--- What needs to be done ---
Return only the lines of the data below from the line with "--blockext EXT [EXT ...], -b EXT [EXT ...]" up to and including the line with "We have been", exactly as written, with the pictures omitted.

*** Record set Section Begins ***

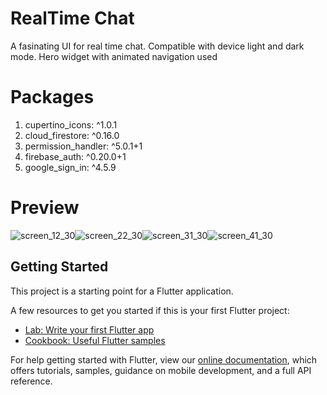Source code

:# RealTime Chat

A fasinating UI for real time chat. Compatible with device light and dark mode. Hero widget with animated navigation used 

# Packages
1.  cupertino_icons: ^1.0.1
2.  cloud_firestore: ^0.16.0
3.  permission_handler: ^5.0.1+1
4.  firebase_auth: ^0.20.0+1
5.  google_sign_in: ^4.5.9

# Preview
![screen_12_30](https://user-images.githubusercontent.com/52609580/117698729-71cbc300-b1dd-11eb-9fac-ffc3a84bf7ae.png)![screen_22_30](https://user-images.githubusercontent.com/52609580/117698778-80b27580-b1dd-11eb-80a6-67ef0ad627c6.png)![screen_31_30](https://user-images.githubusercontent.com/52609580/117698798-860fc000-b1dd-11eb-97b1-be8002deb609.png)![screen_41_30](https://user-images.githubusercontent.com/52609580/117698815-8ad47400-b1dd-11eb-96b4-805fc03ccf43.png)

## Getting Started

This project is a starting point for a Flutter application.

A few resources to get you started if this is your first Flutter project:

- [Lab: Write your first Flutter app](https://flutter.dev/docs/get-started/codelab)
- [Cookbook: Useful Flutter samples](https://flutter.dev/docs/cookbook)

For help getting started with Flutter, view our
[online documentation](https://flutter.dev/docs), which offers tutorials,
samples, guidance on mobile development, and a full API reference.
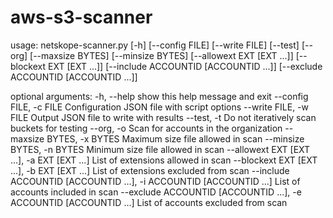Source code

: # aws-s3-scanner

usage: netskope-scanner.py [-h] [--config FILE] [--write FILE] [--test] [--org] [--maxsize BYTES] [--minsize BYTES] [--allowext EXT [EXT ...]] [--blockext EXT [EXT ...]]
                           [--include ACCOUNTID [ACCOUNTID ...]] [--exclude ACCOUNTID [ACCOUNTID ...]]

optional arguments:
  -h, --help            show this help message and exit
  --config FILE, -c FILE
                        Configuration JSON file with script options
  --write FILE, -w FILE
                        Output JSON file to write with results
  --test, -t            Do not iteratively scan buckets for testing
  --org, -o             Scan for accounts in the organization
  --maxsize BYTES, -x BYTES
                        Maximum size file allowed in scan
  --minsize BYTES, -n BYTES
                        Minimum size file allowed in scan
  --allowext EXT [EXT ...], -a EXT [EXT ...]
                        List of extensions allowed in scan
  --blockext EXT [EXT ...], -b EXT [EXT ...]
                        List of extensions excluded from scan
  --include ACCOUNTID [ACCOUNTID ...], -i ACCOUNTID [ACCOUNTID ...]
                        List of accounts included in scan
  --exclude ACCOUNTID [ACCOUNTID ...], -e ACCOUNTID [ACCOUNTID ...]
                        List of accounts excluded from scan
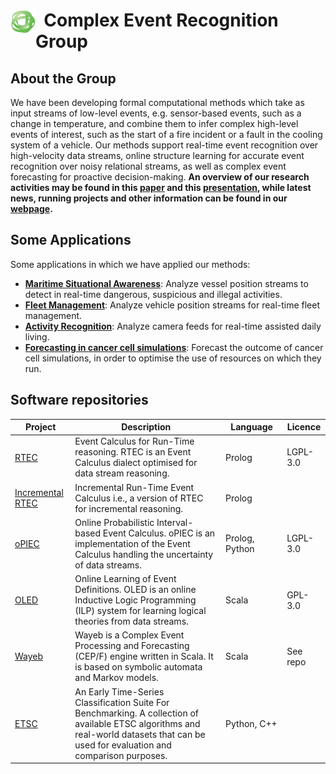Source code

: # <img align="left" src="figures/cer_logo.png" width="40"> &nbsp; Complex Event Recognition Group 

## About the Group
We have been developing formal computational methods which take as input streams of low-level
events, e.g. sensor-based events, such as a change in temperature, and combine them to infer
complex high-level events of interest, such as the start of a fire incident or a fault in the
cooling system of a vehicle. Our methods support real-time event recognition over high-velocity
data streams, online structure learning for accurate event recognition over noisy relational
streams, as well as complex event forecasting for proactive decision-making.
**An overview of our research activities may be found in this [paper](https://sigmodrecord.org/publications/sigmodRecord/1806/pdfs/09_Centers_Alevizos.pdf)
and this [presentation](http://cer.iit.demokritos.gr/blog/talks/cer/), while latest news, running projects and other information can be found in our [webpage](https://cer.iit.demokritos.gr/).**

## Some Applications
Some applications in which we have applied our methods:

 - **[Maritime Situational Awareness](http://cer.iit.demokritos.gr/blog/applications/maritime_surveillance/)**: Analyze vessel position streams to detect in real-time dangerous, suspicious and illegal activities.
 - **[Fleet Management](http://cer.iit.demokritos.gr/blog/applications/fleet_management/)**: Analyze vehicle position streams for real-time fleet management.
 - **[Activity Recognition](http://cer.iit.demokritos.gr/blog/applications/activity_recognition/)**:  Analyze camera feeds for real-time assisted daily living.
 - **[Forecasting in cancer cell simulations](http://cer.iit.demokritos.gr/blog/applications/life_sciences/)**: Forecast the outcome of cancer cell simulations, in order to optimise the use of resources on which they run.

## Software repositories
 
| Project                                                          | Description                                                                                                                                                                            | Language      | Licence  |
|------------------------------------------------------------------|----------------------------------------------------------------------------------------------------------------------------------------------------------------------------------------|---------------|----------|
| [RTEC](https://github.com/aartikis/RTEC)                         | Event Calculus for Run-Time reasoning. RTEC is an Event Calculus dialect optimised for data stream reasoning.                                                                                                                                                | Prolog        | LGPL-3.0 |
| [Incremental RTEC](https://github.com/eftsilio/Incremental_RTEC) | Incremental Run-Time Event Calculus i.e., a version of RTEC for incremental reasoning.                                                                                                 | Prolog        |          |
| [oPIEC](https://github.com/Periklismant/oPIEC)                   | Online Probabilistic Interval-based Event Calculus. oPIEC is an implementation of the Event Calculus handling the uncertainty of data streams.                                         | Prolog, Python | LGPL-3.0 |
| [OLED](https://github.com/nkatzz/ORL)                            | Online Learning of Event Definitions. OLED is an online Inductive Logic Programming (ILP) system for learning logical theories from data streams.                                      | Scala         | GPL-3.0  |
| [Wayeb](https://github.com/ElAlev/Wayeb)                         | Wayeb is a Complex Event Processing and Forecasting (CEP/F) engine written in Scala. It is based on symbolic automata and Markov models.                                               | Scala         | See repo |
| [ETSC](https://github.com/xarakas/ETSC)                          | An Early Time-Series Classification Suite For Benchmarking. A collection of available ETSC algorithms and real-world datasets that can be used for evaluation and comparison purposes. | Python,<nobr> C++</nobr>  |          |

*** Record set Section Ends ***

--- Reply to the task ---
  --blockext EXT [EXT ...], -b EXT [EXT ...]
                        List of extensions excluded from scan
  --include ACCOUNTID [ACCOUNTID ...], -i ACCOUNTID [ACCOUNTID ...]
                        List of accounts included in scan
  --exclude ACCOUNTID [ACCOUNTID ...], -e ACCOUNTID [ACCOUNTID ...]
                        List of accounts excluded from scan
Source code

: # <img align="left" src="figures/cer_logo.png" width="40"> &nbsp; Complex Event Recognition Group 

## About the Group
We have been developing formal computational methods which take as input streams of low-level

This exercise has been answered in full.